[Material to process Boundary: Start]

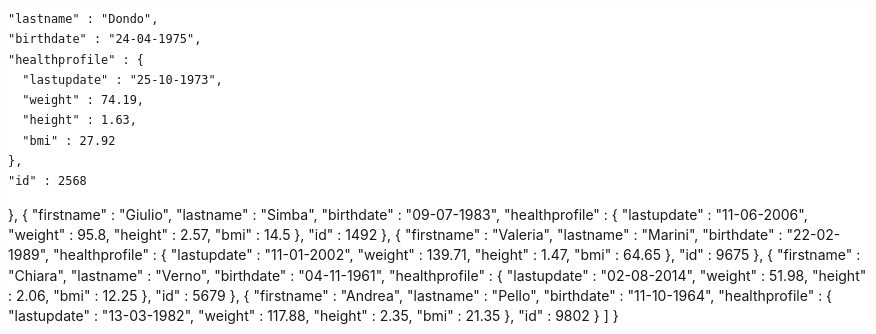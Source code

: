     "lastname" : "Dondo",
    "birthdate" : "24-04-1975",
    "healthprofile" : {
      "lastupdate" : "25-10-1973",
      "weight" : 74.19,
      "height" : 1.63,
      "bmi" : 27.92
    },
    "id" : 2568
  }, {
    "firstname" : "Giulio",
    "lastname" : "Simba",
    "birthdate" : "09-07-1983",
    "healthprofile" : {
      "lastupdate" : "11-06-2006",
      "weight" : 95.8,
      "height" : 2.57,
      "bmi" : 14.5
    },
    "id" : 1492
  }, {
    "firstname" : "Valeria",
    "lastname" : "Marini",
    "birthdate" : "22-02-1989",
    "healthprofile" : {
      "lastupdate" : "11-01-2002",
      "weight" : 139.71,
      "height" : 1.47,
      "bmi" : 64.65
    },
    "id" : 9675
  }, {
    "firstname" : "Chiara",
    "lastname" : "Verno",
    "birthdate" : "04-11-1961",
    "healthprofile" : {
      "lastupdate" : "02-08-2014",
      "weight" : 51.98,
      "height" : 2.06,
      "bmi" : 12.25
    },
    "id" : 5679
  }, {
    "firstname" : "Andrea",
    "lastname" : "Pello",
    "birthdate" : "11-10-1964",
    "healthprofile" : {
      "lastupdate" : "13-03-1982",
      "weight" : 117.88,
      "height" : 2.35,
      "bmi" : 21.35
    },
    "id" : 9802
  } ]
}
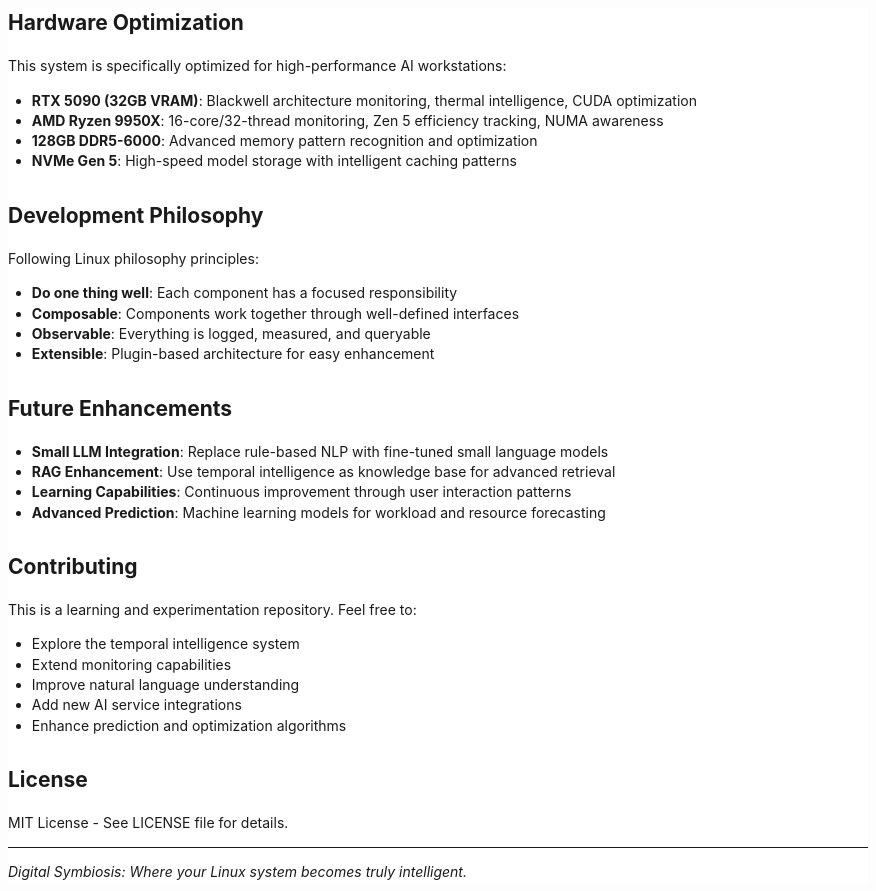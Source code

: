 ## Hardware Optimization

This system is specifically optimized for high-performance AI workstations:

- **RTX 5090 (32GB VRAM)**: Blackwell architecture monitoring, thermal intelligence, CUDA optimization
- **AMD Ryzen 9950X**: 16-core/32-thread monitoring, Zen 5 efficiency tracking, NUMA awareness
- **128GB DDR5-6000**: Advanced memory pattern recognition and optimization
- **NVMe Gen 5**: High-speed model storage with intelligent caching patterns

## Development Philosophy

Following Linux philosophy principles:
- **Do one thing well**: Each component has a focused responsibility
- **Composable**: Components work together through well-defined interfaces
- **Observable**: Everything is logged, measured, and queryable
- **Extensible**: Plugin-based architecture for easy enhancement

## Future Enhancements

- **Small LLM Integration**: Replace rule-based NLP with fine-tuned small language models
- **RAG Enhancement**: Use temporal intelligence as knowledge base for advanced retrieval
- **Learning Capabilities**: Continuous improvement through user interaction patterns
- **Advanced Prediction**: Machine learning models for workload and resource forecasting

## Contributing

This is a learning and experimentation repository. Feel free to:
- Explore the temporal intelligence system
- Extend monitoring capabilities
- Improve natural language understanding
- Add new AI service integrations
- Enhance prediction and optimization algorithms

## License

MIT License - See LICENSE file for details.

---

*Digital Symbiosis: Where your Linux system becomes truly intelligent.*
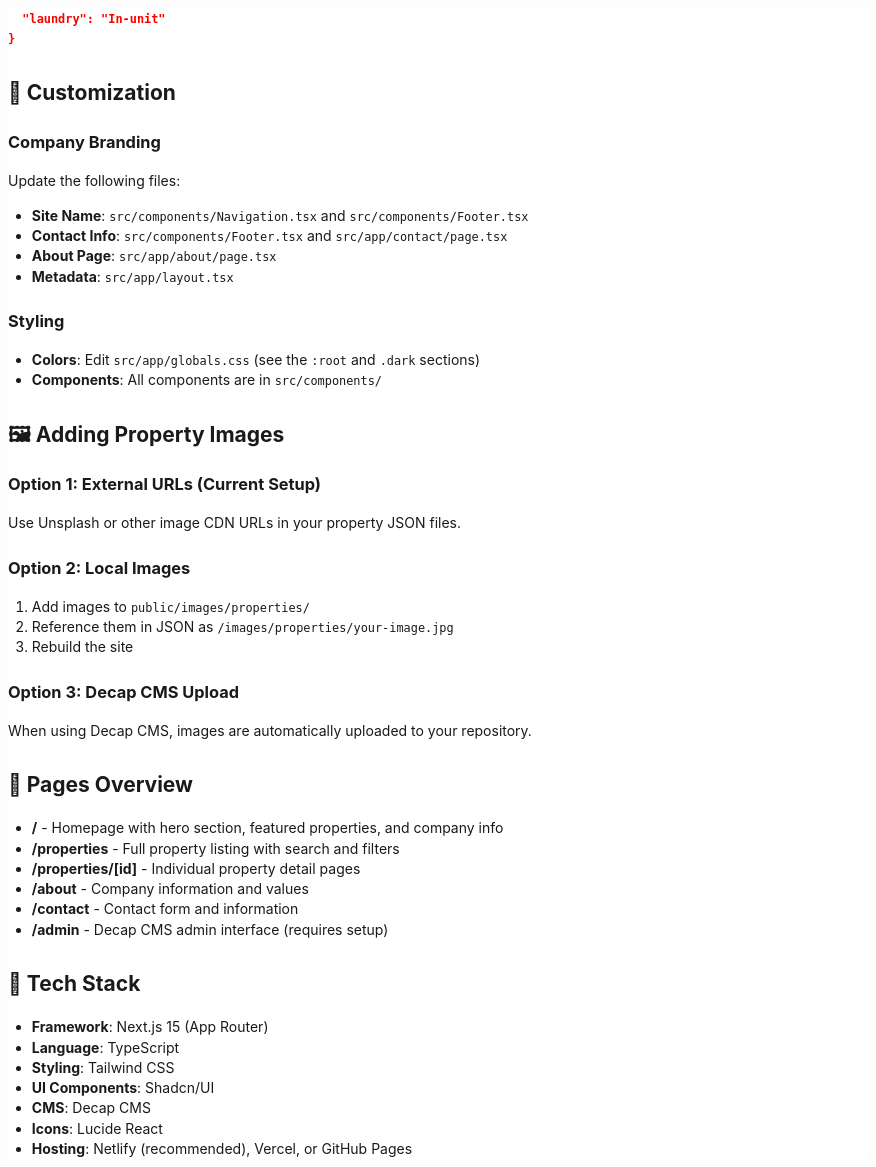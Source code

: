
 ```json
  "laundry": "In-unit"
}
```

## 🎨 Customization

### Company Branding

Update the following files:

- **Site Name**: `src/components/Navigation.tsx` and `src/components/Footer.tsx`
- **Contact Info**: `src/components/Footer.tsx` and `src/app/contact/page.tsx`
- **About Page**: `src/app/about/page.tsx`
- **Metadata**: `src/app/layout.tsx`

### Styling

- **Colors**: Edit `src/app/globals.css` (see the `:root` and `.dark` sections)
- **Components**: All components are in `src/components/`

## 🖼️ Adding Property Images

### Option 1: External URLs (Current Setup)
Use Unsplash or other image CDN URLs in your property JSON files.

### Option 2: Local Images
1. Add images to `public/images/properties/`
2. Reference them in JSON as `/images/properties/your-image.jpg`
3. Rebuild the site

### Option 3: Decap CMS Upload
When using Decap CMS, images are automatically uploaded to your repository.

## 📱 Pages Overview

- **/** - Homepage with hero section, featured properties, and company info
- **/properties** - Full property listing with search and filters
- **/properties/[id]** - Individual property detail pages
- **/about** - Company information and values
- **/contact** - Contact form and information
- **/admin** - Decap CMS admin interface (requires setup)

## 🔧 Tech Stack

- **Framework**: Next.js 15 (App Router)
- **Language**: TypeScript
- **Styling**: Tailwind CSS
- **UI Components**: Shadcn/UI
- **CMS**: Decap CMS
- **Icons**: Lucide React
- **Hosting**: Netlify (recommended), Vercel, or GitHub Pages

[Material to process Boundary: End]

What needs to be done: Output each record above word for word, leaving out images.

Finished exercise:
Source code

:     "lastname" : "Dondo",
    "birthdate" : "24-04-1975",
    "healthprofile" : {
      "lastupdate" : "25-10-1973",
      "weight" : 74.19,
      "height" : 1.63,
      "bmi" : 27.92
    },
    "id" : 2568
  }, {
    "firstname" : "Giulio",
    "lastname" : "Simba",
    "birthdate" : "09-07-1983",
    "healthprofile" : {
      "lastupdate" : "11-06-2006",
      "weight" : 95.8,
      "height" : 2.57,
      "bmi" : 14.5
    },
    "id" : 1492
  }, {
    "firstname" : "Valeria",
    "lastname" : "Marini",
    "birthdate" : "22-02-1989",
    "healthprofile" : {
      "lastupdate" : "11-01-2002",
      "weight" : 139.71,
      "height" : 1.47,
      "bmi" : 64.65
    },
    "id" : 9675
  }, {
    "firstname" : "Chiara",
    "lastname" : "Verno",
    "birthdate" : "04-11-1961",
    "healthprofile" : {
      "lastupdate" : "02-08-2014",
      "weight" : 51.98,
      "height" : 2.06,
      "bmi" : 12.25
    },
    "id" : 5679
  }, {
    "firstname" : "Andrea",
    "lastname" : "Pello",
    "birthdate" : "11-10-1964",
    "healthprofile" : {
      "lastupdate" : "13-03-1982",
      "weight" : 117.88,
      "height" : 2.35,
      "bmi" : 21.35
    },
    "id" : 9802
  } ]
}
Source code

: ## Hardware Optimization

This system is specifically optimized for high-performance AI workstations:

- **RTX 5090 (32GB VRAM)**: Blackwell architecture monitoring, thermal intelligence, CUDA optimization
- **AMD Ryzen 9950X**: 16-core/32-thread monitoring, Zen 5 efficiency tracking, NUMA awareness
- **128GB DDR5-6000**: Advanced memory pattern recognition and optimization
- **NVMe Gen 5**: High-speed model storage with intelligent caching patterns

## Development Philosophy

Following Linux philosophy principles:
- **Do one thing well**: Each component has a focused responsibility
- **Composable**: Components work together through well-defined interfaces
- **Observable**: Everything is logged, measured, and queryable
- **Extensible**: Plugin-based architecture for easy enhancement

## Future Enhancements

- **Small LLM Integration**: Replace rule-based NLP with fine-tuned small language models
- **RAG Enhancement**: Use temporal intelligence as knowledge base for advanced retrieval
- **Learning Capabilities**: Continuous improvement through user interaction patterns
- **Advanced Prediction**: Machine learning models for workload and resource forecasting

## Contributing

This is a learning and experimentation repository. Feel free to:
- Explore the temporal intelligence system
- Extend monitoring capabilities
- Improve natural language understanding
- Add new AI service integrations
- Enhance prediction and optimization algorithms

## License

MIT License - See LICENSE file for details.

---

*Digital Symbiosis: Where your Linux system becomes truly intelligent.*
Source code

:
 ```json
  "laundry": "In-unit"
}
```

## 🎨 Customization

### Company Branding

Update the following files:

- **Site Name**: `src/components/Navigation.tsx` and `src/components/Footer.tsx`
- **Contact Info**: `src/components/Footer.tsx` and `src/app/contact/page.tsx`
- **About Page**: `src/app/about/page.tsx`
- **Metadata**: `src/app/layout.tsx`

### Styling

- **Colors**: Edit `src/app/globals.css` (see the `:root` and `.dark` sections)
- **Components**: All components are in `src/components/`

## 🖼️ Adding Property Images

### Option 1: External URLs (Current Setup)
Use Unsplash or other image CDN URLs in your property JSON files.

### Option 2: Local Images
1. Add images to `public/images/properties/`
2. Reference them in JSON as `/images/properties/your-image.jpg`
3. Rebuild the site

### Option 3: Decap CMS Upload
When using Decap CMS, images are automatically uploaded to your repository.

## 📱 Pages Overview

- **/** - Homepage with hero section, featured properties, and company info
- **/properties** - Full property listing with search and filters
- **/properties/[id]** - Individual property detail pages
- **/about** - Company information and values
- **/contact** - Contact form and information
- **/admin** - Decap CMS admin interface (requires setup)

## 🔧 Tech Stack

- **Framework**: Next.js 15 (App Router)
- **Language**: TypeScript
- **Styling**: Tailwind CSS
- **UI Components**: Shadcn/UI
- **CMS**: Decap CMS
- **Icons**: Lucide React
- **Hosting**: Netlify (recommended), Vercel, or GitHub Pages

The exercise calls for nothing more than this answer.